How to find repeating sequence of characters in a given array?

Question

My problem is to find the repeating sequence of characters in the given array. simply, to identify the pattern in which the characters are appearing.

   .---.---.---.---.---.---.---.---.---.---.---.---.---.---.
1: | J | A | M | E | S | O | N | J | A | M | E | S | O | N |
   '---'---'---'---'---'---'---'---'---'---'---'---'---'---'

   .---.---.---.---.---.---.---.---.---.---.---.---.---.---.---.
2: | R | O | N | R | O | N | R | O | N | R | O | N | R | O | N |
   '---'---'---'---'---'---'---'---'---'---'---'---'---'---'---'

   .---.---.---.---.---.---.---.---.---.---.---.---.
3: | S | H | A | M | I | L | S | H | A | M | I | L |
   '---'---'---'---'---'---'---'---'---'---'---'---'

   .---.---.---.---.---.---.---.---.---.---.---.---.---.---.---.---.---.---.
4: | C | A | R | P | E | N | T | E | R | C | A | R | P | E | N | T | E | R |
   '---'---'---'---'---'---'---'---'---'---'---'---'---'---'---'---'---'---'

Example

Given the previous data, the result should be:

"JAMESON"
"RON"
"SHAMIL"
"CARPENTER"

Question

How to deal with this problem efficiently?

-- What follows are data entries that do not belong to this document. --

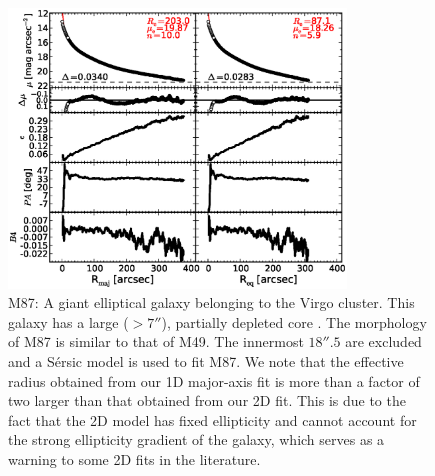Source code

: \documentclass[preprint2]{emulateapj}
\newcommand{\fitfigurewidth}{0.8\textwidth}
\begin{document}
  \begin{figure}[h]
  \begin{center}
  \includegraphics[width=\fitfigurewidth]{images/m87_1Dfit.eps}
  \caption{M87:
  A giant elliptical galaxy belonging to the Virgo cluster.
  This galaxy has a large ($> 7''$), partially depleted core \citep{ferrarese2006acsvcs}.
  The morphology of M87 is similar to that of M49.
  The innermost $18''.5$ are excluded and
  a S\'ersic model is used to fit M87. 
  We note that the effective radius obtained from our 1D major-axis fit is more than a factor of two larger than that obtained from our 2D fit.
  This is due to the fact that the 2D model has fixed ellipticity and cannot account for the strong ellipticity gradient of the galaxy, 
  which serves as a warning to some 2D fits in the literature.  
  }
  \end{center}
  \end{figure}
\end{document}
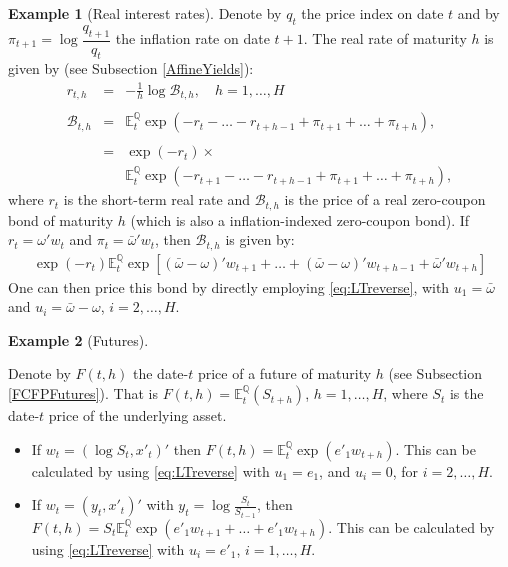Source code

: \documentclass[
  12pt,
]{book}
\theoremstyle{definition}
\theoremstyle{definition}
\newtheorem{example}{Example}[chapter]
\theoremstyle{definition}
\theoremstyle{definition}
\theoremstyle{remark}
\begin{document}
\begin{example}[Real interest rates]
\protect\hypertarget{exm:realBth}{}\label{exm:realBth}Denote by \(q_t\) the price index on date \(t\) and by \(\pi_{t+1} = \log \dfrac{q_{t+1}}{q_t}\) the inflation rate on date \(t+1\). The real rate of maturity \(h\) is given by (see Subsection \ref{AffineYields}):
\begin{eqnarray*}
r_{t,h} & =& -   \frac{1}{h}   \log   \mathcal{B}_{t,h}, \quad h=1,\dots,H \\    \\
\mathcal{B}_{t,h} & =&  \mathbb{E}^{\mathbb{Q}}_t   \exp(-r_{t}-\dots-r_{t+h-1} + \pi_{t+1}+\dots+\pi_{t+h}),  \\      \\
& =& \exp(-r_{t}) \times \\
&& \mathbb{E}^{\mathbb{Q}}_t \exp(-r_{t+1}-\dots-r_{t+h-1}+\pi_{t+1}+\dots+\pi_{t+h}),
\end{eqnarray*}
where \(r_t\) is the short-term real rate and \(\mathcal{B}_{t,h}\) is the price of a real zero-coupon bond of maturity \(h\) (which is also a inflation-indexed zero-coupon bond).
If \(r_t = \omega'w_t\) and \(\pi_t = \bar\omega'w_t\), then \(\mathcal{B}_{t,h}\) is given by:
\begin{eqnarray*}
\exp(-r_{t}) \mathbb{E}^{\mathbb{Q}}_t \exp[(\bar\omega-\omega)'w_{t+1}+\dots+(\bar\omega-\omega)'w_{t+h-1}+\bar\omega'
w_{t+h}]
\end{eqnarray*}
One can then price this bond by directly employing \eqref{eq:LTreverse}, with \(u_1 = \bar\omega\) and \(u_i = \bar\omega-\omega\), \(i = 2,\dots, H\).
\end{example}

\begin{example}[Futures]
\protect\hypertarget{exm:Futures}{}\label{exm:Futures}

Denote by \(F(t,h)\) the date-\(t\) price of a future of maturity \(h\) (see Subsection \ref{FCFPFutures}). That is \(F(t,h) = \mathbb{E}^{\mathbb{Q}}_t (S_{t+h})\), \(h=1,\dots,H\), where \(S_t\) is the date-\(t\) price of the underlying asset.

\begin{itemize}
\item
  If \(w_t = (\log S_t, x'_t)'\) then \(F(t,h) = \mathbb{E}^{\mathbb{Q}}_t \exp(e'_1 w_{t+h})\). This can be calculated by using \eqref{eq:LTreverse} with \(u_1 = e_1\), and \(u_i = 0\), for \(i=2,\dots,H\).
\item
  If \(w_t = (y_t, x'_t)'\) with \(y_t = \log\frac{S_t}{S_{t-1}}\), then \(F(t,h) = S_t \mathbb{E}^{\mathbb{Q}}_t \exp(e'_1 w_{t+1}+\dots+e'_1 w_{t+h})\). This can be calculated by using \eqref{eq:LTreverse} with \(u_i = e'_1\), \(i=1,\dots,H\).
\end{itemize}

\end{example}
\end{document}
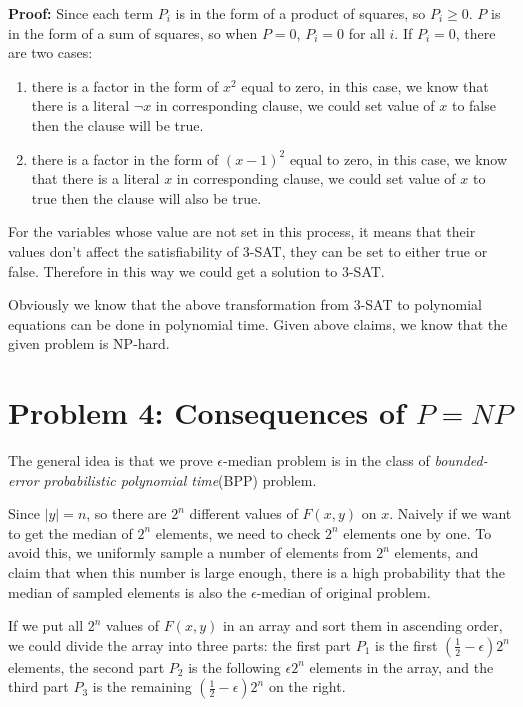 \documentclass[paper=a4, fontsize=11pt]{scrartcl} %
\numberwithin{equation}{section} %
\numberwithin{figure}{section} %
\numberwithin{table}{section} %
\begin{document}
\textbf{Proof:}
Since each term $P_i$ is in the form of a product of squares, so $P_i \geq 0$. $P$ is in the form of
a sum of squares, so when $P=0$, $P_i = 0$ for all $i$. If $P_i = 0$, there are two cases:
\begin{enumerate}
  \item there is a factor in the form of $x^2$ equal to zero, in this case, we know that there is
    a literal $\lnot x$ in corresponding clause, we could set value of $x$ to false then the clause
    will be true.
  \item there is a factor in the form of $(x-1)^2$ equal to zero, in this case, we know that there is
    a literal $x$ in corresponding clause, we could set value of $x$ to true then the clause
    will also be true.
\end{enumerate}
For the variables whose value are not set in this process, it means that their values don't affect
the satisfiability of $3$-SAT, they can be set to either true or false.
Therefore in this way we could get a solution to $3$-SAT.

Obviously we know that the above transformation from $3$-SAT to polynomial equations can be done in
polynomial time. Given above claims, we know that the given problem is NP-hard.


\section*{Problem 4: Consequences of $P = NP$}
The general idea is that we prove $\epsilon$-median problem is in the class of \textit{bounded-error
probabilistic polynomial time}(BPP) problem.

Since $|y| = n$, so there are $2^n$ different values of $F(x, y)$ on $x$. 
Naively if we want to get the median of $2^n$ elements, we need to check $2^n$ elements one by one.
To avoid this, we uniformly sample a number of elements from $2^n$ elements, and claim that when
this number is large enough, there is a high probability that the median of sampled elements is also
the $\epsilon$-median of original problem.

If we put all $2^n$ values of $F(x, y)$ in an array and sort them in ascending order, we could
divide the array into three parts: the first part $P_1$ is the first $(\frac{1}{2}-\epsilon) 2^n$
elements, the second part $P_2$ is the following $\epsilon 2^n$ elements in the array, and the third
part $P_3$ is the remaining $(\frac{1}{2}-\epsilon) 2^n$ on the right.
\end{document}
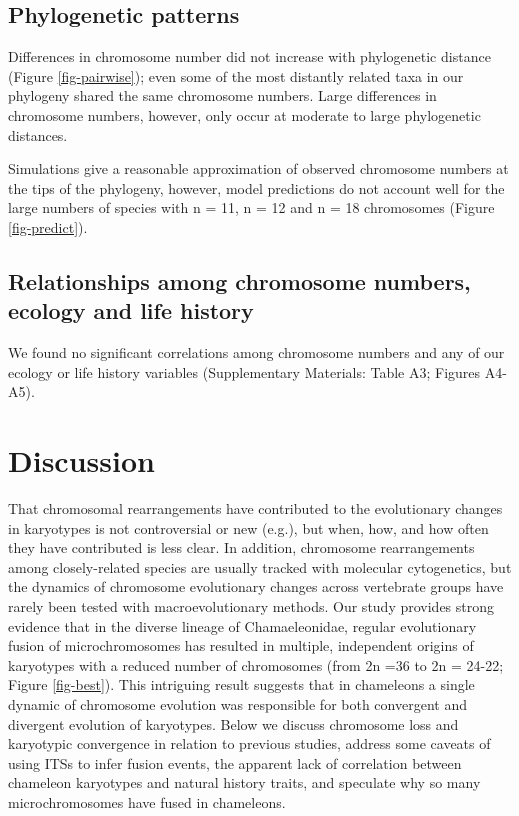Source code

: \documentclass[a4paper, 12pt]{article}
\begin{document}
\subsection{Phylogenetic patterns}
Differences in chromosome number did not increase with phylogenetic distance (Figure \ref{fig-pairwise}); even some of the most distantly related taxa in our phylogeny shared the same chromosome numbers. 
Large differences in chromosome numbers, however, only occur at moderate to large phylogenetic distances. 

Simulations give a reasonable approximation of observed chromosome numbers at the tips of the phylogeny, however, model predictions do not account well for the large numbers of species with n = 11, n = 12 and n = 18 chromosomes (Figure \ref{fig-predict}).

\subsection{Relationships among chromosome numbers, ecology and life history}
We found no significant correlations among chromosome numbers and any of our ecology or life history variables (Supplementary Materials: Table A3; Figures A4-A5). 

\section{Discussion}

That chromosomal rearrangements have contributed to the evolutionary changes in karyotypes is not controversial or new (e.g.\cite{deakin2016anchoring}), but when, how, and how often they have contributed is less clear. 
In addition, chromosome rearrangements among closely-related species are usually tracked with molecular cytogenetics\cite{lisachov2021whole}, but the dynamics of chromosome evolutionary changes across vertebrate groups have rarely been tested with macroevolutionary methods. 
Our study provides strong evidence that in the diverse lineage of Chamaeleonidae, regular evolutionary fusion of microchromosomes has resulted in multiple, independent origins of karyotypes with a reduced number of chromosomes (from 2n =36 to 2n = 24-22; Figure \ref{fig-best}). 
This intriguing result suggests that in chameleons a single dynamic of chromosome evolution was responsible for both convergent and divergent evolution of karyotypes. 
Below we discuss chromosome loss and karyotypic convergence in relation to previous studies, address some caveats of using ITSs to infer fusion events, the apparent lack of correlation between chameleon karyotypes and natural history traits, and speculate why so many microchromosomes have fused in chameleons.    
\end{document}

Removed the [aptitude] tag because it's used primarily to refer to the APT client. Also, should this be tagged [language-agnostic] instead of [java] and [c]? — BoltClock
– BoltClock, Commented Sep 9, 2010 at 9:41
Is the array containing exactly the repeated text, or is it larger ? Is the repeated text starting on the first cell or can it start anywhere in the array ? — barjak
– barjak, Commented Sep 9, 2010 at 9:52
Pay attention to stuff like BARBARABARBARABARBARA (repeating BARBARA, not BAR) — pmg
– pmg, Commented Sep 9, 2010 at 9:59
you can look at this Knuth Morris Pratt String Matching Algorithm,which basically detects characters match. — Dead Programmer
– Dead Programmer, Commented Sep 9, 2010 at 10:08

Oliver Charlesworth · Accepted Answer · 2010-09-09 13:02:14Z

26

Tongue-in-cheek O(NlogN) solution

Perform an FFT on your string (treating characters as numeric values). Every peak in the resulting graph corresponds to a substring periodicity.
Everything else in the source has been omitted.